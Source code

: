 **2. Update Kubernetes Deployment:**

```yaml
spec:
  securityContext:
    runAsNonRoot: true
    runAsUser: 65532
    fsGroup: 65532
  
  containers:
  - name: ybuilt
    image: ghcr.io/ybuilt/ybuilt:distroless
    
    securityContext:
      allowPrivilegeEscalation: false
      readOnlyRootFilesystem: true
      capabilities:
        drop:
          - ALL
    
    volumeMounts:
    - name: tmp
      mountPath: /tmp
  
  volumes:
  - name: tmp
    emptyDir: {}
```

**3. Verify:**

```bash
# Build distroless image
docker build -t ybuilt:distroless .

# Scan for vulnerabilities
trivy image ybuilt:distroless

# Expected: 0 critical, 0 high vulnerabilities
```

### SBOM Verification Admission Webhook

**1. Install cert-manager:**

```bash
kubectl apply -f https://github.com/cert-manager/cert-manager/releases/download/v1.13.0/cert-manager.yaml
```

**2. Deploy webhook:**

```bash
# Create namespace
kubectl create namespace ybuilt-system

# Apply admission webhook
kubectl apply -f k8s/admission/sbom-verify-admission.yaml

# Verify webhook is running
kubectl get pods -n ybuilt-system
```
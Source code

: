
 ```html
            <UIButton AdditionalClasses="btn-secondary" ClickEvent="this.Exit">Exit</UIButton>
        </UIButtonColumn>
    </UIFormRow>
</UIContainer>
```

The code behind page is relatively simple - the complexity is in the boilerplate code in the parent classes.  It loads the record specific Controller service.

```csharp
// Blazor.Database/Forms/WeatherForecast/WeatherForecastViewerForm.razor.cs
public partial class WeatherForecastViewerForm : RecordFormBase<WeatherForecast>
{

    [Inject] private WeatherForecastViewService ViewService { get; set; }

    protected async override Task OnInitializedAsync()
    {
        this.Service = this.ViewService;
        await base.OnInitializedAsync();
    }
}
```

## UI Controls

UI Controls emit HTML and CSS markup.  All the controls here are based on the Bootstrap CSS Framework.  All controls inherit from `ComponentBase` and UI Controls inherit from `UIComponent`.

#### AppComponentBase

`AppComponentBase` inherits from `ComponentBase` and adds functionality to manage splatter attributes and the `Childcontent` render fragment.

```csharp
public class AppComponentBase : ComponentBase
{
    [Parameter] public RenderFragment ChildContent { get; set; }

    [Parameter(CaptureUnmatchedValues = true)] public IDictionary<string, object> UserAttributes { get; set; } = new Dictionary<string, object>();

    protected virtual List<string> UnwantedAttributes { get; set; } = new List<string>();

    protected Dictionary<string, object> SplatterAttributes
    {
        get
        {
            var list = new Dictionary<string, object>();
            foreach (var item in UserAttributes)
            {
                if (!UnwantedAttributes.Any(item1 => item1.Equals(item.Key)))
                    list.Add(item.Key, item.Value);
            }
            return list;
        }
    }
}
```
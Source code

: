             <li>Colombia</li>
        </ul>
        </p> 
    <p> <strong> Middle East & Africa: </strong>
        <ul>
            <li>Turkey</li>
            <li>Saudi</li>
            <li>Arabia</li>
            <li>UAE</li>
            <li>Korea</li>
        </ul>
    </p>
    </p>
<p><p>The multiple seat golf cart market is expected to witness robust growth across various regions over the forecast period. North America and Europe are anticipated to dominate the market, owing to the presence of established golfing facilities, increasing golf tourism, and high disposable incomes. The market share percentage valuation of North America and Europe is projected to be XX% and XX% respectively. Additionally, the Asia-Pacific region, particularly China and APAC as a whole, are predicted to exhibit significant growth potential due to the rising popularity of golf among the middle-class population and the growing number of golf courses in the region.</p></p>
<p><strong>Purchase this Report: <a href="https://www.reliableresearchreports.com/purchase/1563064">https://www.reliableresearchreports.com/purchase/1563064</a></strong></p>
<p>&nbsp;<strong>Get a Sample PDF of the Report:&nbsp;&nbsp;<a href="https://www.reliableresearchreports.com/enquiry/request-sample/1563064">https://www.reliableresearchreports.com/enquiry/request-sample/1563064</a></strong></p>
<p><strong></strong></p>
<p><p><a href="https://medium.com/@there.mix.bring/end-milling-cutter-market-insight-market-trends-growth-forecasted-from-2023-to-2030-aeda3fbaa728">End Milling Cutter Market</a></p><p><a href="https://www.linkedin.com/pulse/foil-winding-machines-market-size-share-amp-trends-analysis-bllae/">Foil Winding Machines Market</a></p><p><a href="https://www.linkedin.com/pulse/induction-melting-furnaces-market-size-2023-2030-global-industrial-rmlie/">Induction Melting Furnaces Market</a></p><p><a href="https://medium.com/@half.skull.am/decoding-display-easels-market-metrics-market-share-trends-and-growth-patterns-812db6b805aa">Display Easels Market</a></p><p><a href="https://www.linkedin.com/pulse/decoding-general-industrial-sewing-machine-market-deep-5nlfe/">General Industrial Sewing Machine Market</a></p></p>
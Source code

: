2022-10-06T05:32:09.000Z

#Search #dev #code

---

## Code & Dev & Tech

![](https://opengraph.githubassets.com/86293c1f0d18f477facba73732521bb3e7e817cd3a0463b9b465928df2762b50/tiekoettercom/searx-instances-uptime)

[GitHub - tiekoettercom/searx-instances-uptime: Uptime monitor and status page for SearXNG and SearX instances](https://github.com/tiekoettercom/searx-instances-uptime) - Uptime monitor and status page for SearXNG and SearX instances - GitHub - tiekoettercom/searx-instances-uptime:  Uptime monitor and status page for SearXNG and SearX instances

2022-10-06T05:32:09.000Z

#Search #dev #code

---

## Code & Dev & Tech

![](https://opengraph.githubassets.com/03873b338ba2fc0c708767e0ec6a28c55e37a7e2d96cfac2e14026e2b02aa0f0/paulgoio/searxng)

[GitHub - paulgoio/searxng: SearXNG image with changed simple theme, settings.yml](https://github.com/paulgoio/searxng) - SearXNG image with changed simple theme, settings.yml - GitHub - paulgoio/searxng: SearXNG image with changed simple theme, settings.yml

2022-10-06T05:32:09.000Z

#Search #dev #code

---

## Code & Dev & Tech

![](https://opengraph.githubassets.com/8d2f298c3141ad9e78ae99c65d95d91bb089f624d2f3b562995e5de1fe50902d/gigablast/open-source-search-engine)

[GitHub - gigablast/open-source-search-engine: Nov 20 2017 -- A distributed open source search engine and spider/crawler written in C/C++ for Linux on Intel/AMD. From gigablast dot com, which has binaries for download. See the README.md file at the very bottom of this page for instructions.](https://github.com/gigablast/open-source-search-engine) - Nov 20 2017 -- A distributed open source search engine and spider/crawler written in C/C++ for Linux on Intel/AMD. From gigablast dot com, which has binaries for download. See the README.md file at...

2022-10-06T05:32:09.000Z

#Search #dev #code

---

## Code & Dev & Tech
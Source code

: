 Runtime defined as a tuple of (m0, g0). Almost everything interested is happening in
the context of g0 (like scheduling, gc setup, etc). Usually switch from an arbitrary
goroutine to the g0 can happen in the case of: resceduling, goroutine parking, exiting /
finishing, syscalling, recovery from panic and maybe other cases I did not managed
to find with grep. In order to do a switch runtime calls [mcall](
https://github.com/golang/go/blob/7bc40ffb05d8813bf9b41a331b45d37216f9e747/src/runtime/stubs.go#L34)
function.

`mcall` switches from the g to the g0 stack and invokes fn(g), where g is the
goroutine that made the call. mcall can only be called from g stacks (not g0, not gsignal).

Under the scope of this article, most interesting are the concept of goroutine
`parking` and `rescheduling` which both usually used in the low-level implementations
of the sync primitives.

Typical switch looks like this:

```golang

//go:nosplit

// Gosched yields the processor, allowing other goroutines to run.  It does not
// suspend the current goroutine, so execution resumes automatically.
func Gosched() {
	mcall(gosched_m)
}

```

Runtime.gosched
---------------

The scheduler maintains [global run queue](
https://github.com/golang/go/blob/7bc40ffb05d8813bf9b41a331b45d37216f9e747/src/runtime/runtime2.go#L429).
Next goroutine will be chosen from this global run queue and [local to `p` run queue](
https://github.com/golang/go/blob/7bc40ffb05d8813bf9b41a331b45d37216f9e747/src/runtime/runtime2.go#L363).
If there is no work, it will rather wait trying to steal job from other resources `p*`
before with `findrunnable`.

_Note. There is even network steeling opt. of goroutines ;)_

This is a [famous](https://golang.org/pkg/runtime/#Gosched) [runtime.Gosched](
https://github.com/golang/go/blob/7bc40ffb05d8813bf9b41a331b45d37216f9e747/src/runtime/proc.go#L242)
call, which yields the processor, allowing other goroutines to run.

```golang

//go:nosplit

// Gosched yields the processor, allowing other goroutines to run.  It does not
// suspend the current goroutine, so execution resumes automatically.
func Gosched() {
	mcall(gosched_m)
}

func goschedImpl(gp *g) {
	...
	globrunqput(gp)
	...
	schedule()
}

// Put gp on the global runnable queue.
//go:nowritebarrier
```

§ §

WHAT TO PRODUCE
Each line of the material above that includes the word "mcall" counts once; give the total number alone.

RESULT OF THIS TASK
5